El arquitecto Mario Panizza, exdirector de la Universidad de Roma, fue el encargado de mostrar la relación de la arquitectura de los teatros en el mundo con la música en general, desde el siglo XVIII hasta la actualidad, sin encerrarse sólo en la ópera o en la denominada música erudita.

Panizza dio cuenta de la importancia de crear un ambiente que tenga empatía con los espectadores, generando un apego directo entre los actores de una ópera y el público que está sentado en las sillas de un auditorio. Además, una de las ideas principales que resaltó el arquitecto es la necesidad de gestar una fuerte alianza entre la ciudad y los edificios, cumpliendo con una unión cultural que debe estar presente entre las dos partes.

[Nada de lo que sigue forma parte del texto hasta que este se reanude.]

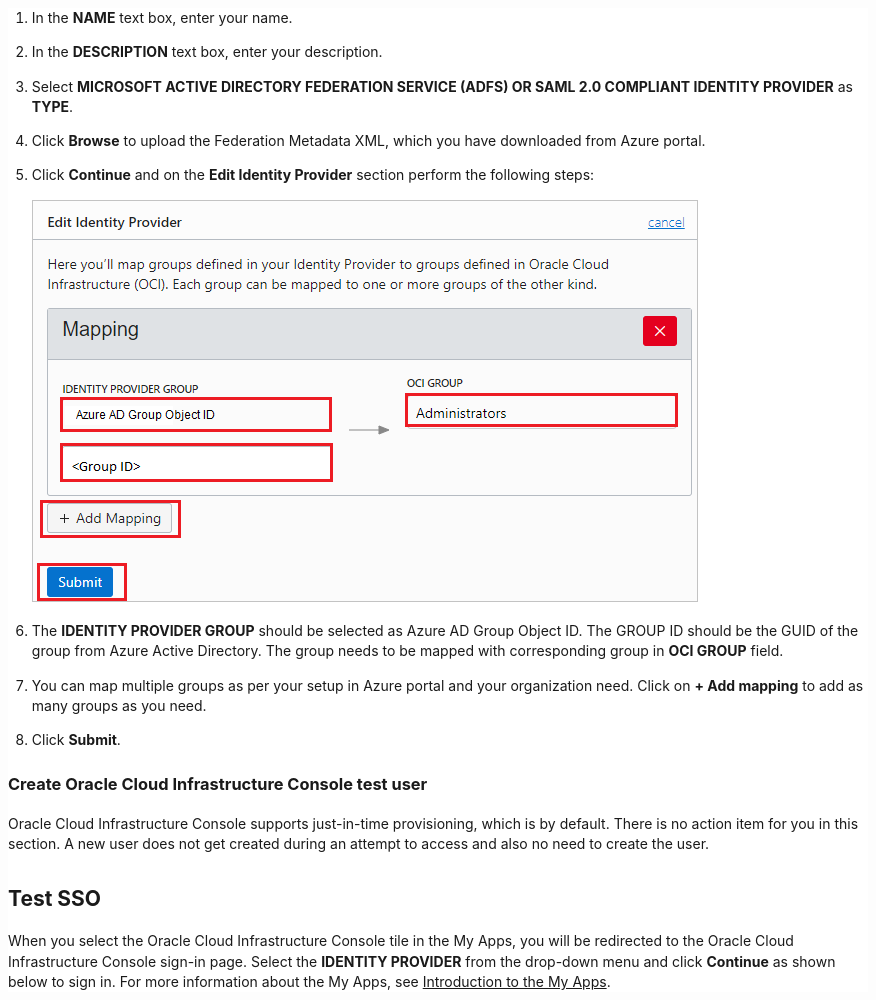    1. In the **NAME** text box, enter your name.

   1. In the **DESCRIPTION** text box, enter your description.

   1. Select **MICROSOFT ACTIVE DIRECTORY FEDERATION SERVICE (ADFS) OR SAML 2.0 COMPLIANT IDENTITY PROVIDER** as **TYPE**.

   1. Click **Browse** to upload the Federation Metadata XML, which you have downloaded from Azure portal.

   1. Click **Continue** and on the **Edit Identity Provider** section perform the following steps:

      ![Screenshot showing Configuration4](./media/oracle-cloud-tutorial/mapping.png)

   1. The **IDENTITY PROVIDER GROUP** should be selected as Azure AD Group Object ID. The GROUP ID should be the GUID of the group from Azure Active Directory. The group needs to be mapped with corresponding group in **OCI GROUP** field.

   1. You can map multiple groups as per your setup in Azure portal and your organization need. Click on **+ Add mapping** to add as many groups as you need.

   1. Click **Submit**.
   
### Create Oracle Cloud Infrastructure Console test user

 Oracle Cloud Infrastructure Console supports just-in-time provisioning, which is by default. There is no action item for you in this section. A new user does not get created during an attempt to access and also no need to create the user.

## Test SSO

When you select the Oracle Cloud Infrastructure Console tile in the My Apps, you will be redirected to the Oracle Cloud Infrastructure Console sign-in page. Select the **IDENTITY PROVIDER** from the drop-down menu and click **Continue** as shown below to sign in. For more information about the My Apps, see [Introduction to the My Apps](https://support.microsoft.com/account-billing/sign-in-and-start-apps-from-the-my-apps-portal-2f3b1bae-0e5a-4a86-a33e-876fbd2a4510).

Un teatro cumplía dos propósitos principales. El primero se basaba en la música y la manera como la edificación debía estar estructuralmente establecida para recibir a cientos de personas y que todas escucharan y vieran el escenario de una manera clara e ininterrumpida. La segunda era más social, con la creación de un espacio que permitiera que la élite aristocrática tuviera un momento de interacción antes de comenzar la obra, obligando a que la misma organización de los edificios cambiara para que la vida social no influyera de manera negativa con el desarrollo del espectáculo.

En palabras de Panizza, “es necesario atar la ciudad con el edificio; de cierta forma la ciudad puede acoplarse con lo que lo rodea”, y lograr que, como lo hizo el arquitecto Philip Johnson Lincoln en el Lincoln Center, crear un valor simbólico que le proporcione una relación diferente a la sociedad frente a un auditorio. El teatro debe tener, por sí solo, una voz propia que exprese el valor simbólico que tiene ante el mundo.